Each member of the treasonous Council of Eight had been killed in the initial attack. Their bodies, and the bodies of the rest of those killed in Parliament, were set on display. It was a gesture worthy of L'Empereur, and it would be the last such.

St. Cyr gazed at the lamplit bodies, trying to feel the same satisfaction at rest that he'd felt in the heat of battle.

"You look pensive. Do you have regrets, mon amour?" Louise asked, arm linked in his. She was as filthy and blood-covered as he.

"No. They deserved to die. But...."

"Yes?"

"Their deaths haven't brought back my parents."

"No. Of course not." Louise turned to him and brushed back his hair from his face. "But you knew that, didn't you?"

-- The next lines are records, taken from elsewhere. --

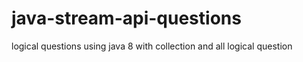 # java-stream-api-questions
logical questions using java 8 with collection and all logical question
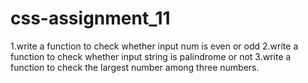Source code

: # css-assignment_11
1.write a function to check whether input num is even or odd   2.write a function to check whether input string is palindrome or not  3.write a function to check the largest number among three numbers.
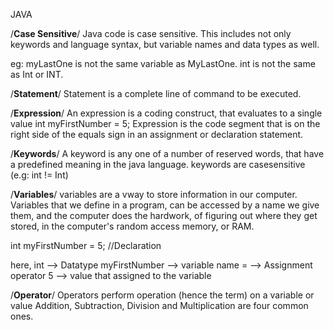 JAVA

/**Case Sensitive**/
Java code is case sensitive.
This includes not only keywords and language syntax, but variable names and data types as well.

eg:
myLastOne is not the same variable as MyLastOne.
int is not the same as Int or INT.

/**Statement**/
Statement is a complete line of command to be executed.

/**Expression**/
An expression is a coding construct, that evaluates to a single value
int myFirstNumber = 5;
Expression is the code segment that is on the right side of the equals sign in an assignment or declaration statement.

/**Keywords**/
A keyword is any one of a number of reserved words, that have a predefined meaning in the java language.
keywords are casesensitive (e.g: int != Int)

/**Variables**/
variables are a vway to store information in our computer.
Variables that we define in a program, can be accessed by a name we give them, and the computer does the hardwork, of figuring out where they get stored, in the computer's random access memory, or RAM.

int myFirstNumber = 5; //Declaration

here,
int --> Datatype
myFirstNumber --> variable name
= --> Assignment operator
5 --> value that assigned to the variable

/**Operator**/
Operators perform operation (hence the term) on a variable or value
Addition, Subtraction, Division and Multiplication are four common ones.
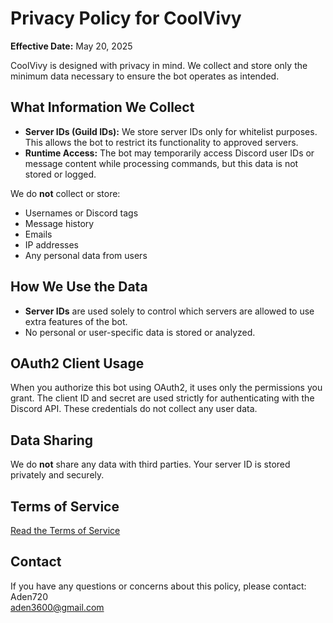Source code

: # Privacy Policy for CoolVivy

**Effective Date:** May 20, 2025

CoolVivy is designed with privacy in mind. We collect and store only the minimum data necessary to ensure the bot operates as intended.

## What Information We Collect

- **Server IDs (Guild IDs):** We store server IDs only for whitelist purposes. This allows the bot to restrict its functionality to approved servers.
- **Runtime Access:** The bot may temporarily access Discord user IDs or message content while processing commands, but this data is not stored or logged.

We do **not** collect or store:
- Usernames or Discord tags
- Message history
- Emails
- IP addresses
- Any personal data from users

## How We Use the Data

- **Server IDs** are used solely to control which servers are allowed to use extra features of the bot.
- No personal or user-specific data is stored or analyzed.

## OAuth2 Client Usage

When you authorize this bot using OAuth2, it uses only the permissions you grant. The client ID and secret are used strictly for authenticating with the Discord API. These credentials do not collect any user data.

## Data Sharing

We do **not** share any data with third parties. Your server ID is stored privately and securely.

## Terms of Service

[Read the Terms of Service](./terms.md)

## Contact

If you have any questions or concerns about this policy, please contact:  
Aden720  
aden3600@gmail.com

"I suppose." He sighed and looked away from the bodies. "Lord Matthieu says that battle is merely an extension of diplomacy, but I have always seen it as diplomacy's failure. Yet, what else could we have done?"

"Perhaps you should not be so quick to dismiss Lord Matthieu's words. One cannot negotiate with madmen and fanatics."

"You're right. Every time I disagree with Lord Matthieu, it turns out that he is right." He looks down at his red hands with a moment's wry reminiscence. "But forgive me, mon amour. I'm keeping us from our bath."

"Yes, you are." Louise tugged him along, pulling his arm closer. "And, as tomorrow I suspect there will be a great deal for a diplomat to do, we'd best get you cleaned up and well-rested as soon as possible."

"Rested, ma fille charmante?"

She smiled up at him and patted his arm knowingly.

"Well, Valentine, cleaned up, at least."